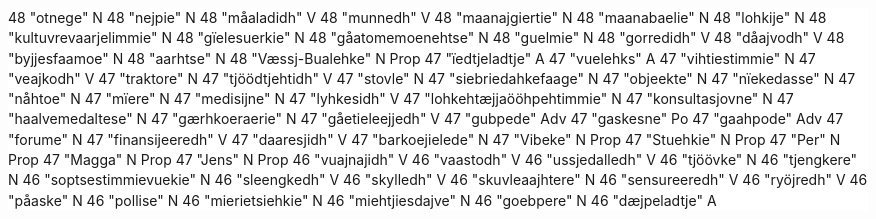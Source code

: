   48 "otnege" N
  48 "nejpie" N
  48 "måaladidh" V
  48 "munnedh" V
  48 "maanajgiertie" N
  48 "maanabaelie" N
  48 "lohkije" N
  48 "kultuvrevaarjelimmie" N
  48 "gïelesuerkie" N
  48 "gåatomemoenehtse" N
  48 "guelmie" N
  48 "gorredidh" V
  48 "dåajvodh" V
  48 "byjjesfaamoe" N
  48 "aarhtse" N
  48 "Væssj-Bualehke" N Prop
  47 "ïedtjeladtje" A
  47 "vuelehks" A
  47 "vihtiestimmie" N
  47 "veajkodh" V
  47 "traktore" N
  47 "tjöödtjehtidh" V
  47 "stovle" N
  47 "siebriedahkefaage" N
  47 "objeekte" N
  47 "nïekedasse" N
  47 "nåhtoe" N
  47 "mïere" N
  47 "medisijne" N
  47 "lyhkesidh" V
  47 "lohkehtæjjaööhpehtimmie" N
  47 "konsultasjovne" N
  47 "haalvemedaltese" N
  47 "gærhkoeraerie" N
  47 "gåetieleejjedh" V
  47 "gubpede" Adv
  47 "gaskesne" Po
  47 "gaahpode" Adv
  47 "forume" N
  47 "finansijeeredh" V
  47 "daaresjidh" V
  47 "barkoejielede" N
  47 "Vibeke" N Prop
  47 "Stuehkie" N Prop
  47 "Per" N Prop
  47 "Magga" N Prop
  47 "Jens" N Prop
  46 "vuajnajidh" V
  46 "vaastodh" V
  46 "ussjedalledh" V
  46 "tjöövke" N
  46 "tjengkere" N
  46 "soptsestimmievuekie" N
  46 "sleengkedh" V
  46 "skylledh" V
  46 "skuvleaajhtere" N
  46 "sensureeredh" V
  46 "ryöjredh" V
  46 "påaske" N
  46 "pollise" N
  46 "mierietsiehkie" N
  46 "miehtjiesdajve" N
  46 "goebpere" N
  46 "dæjpeladtje" A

------------------------------------------------

THE TASK:
Write out every line of the data that holds the word "Prop".

RESPONSE AREA:
  48 "Væssj-Bualehke" N Prop
  47 "Vibeke" N Prop
  47 "Stuehkie" N Prop
  47 "Per" N Prop
  47 "Magga" N Prop
  47 "Jens" N Prop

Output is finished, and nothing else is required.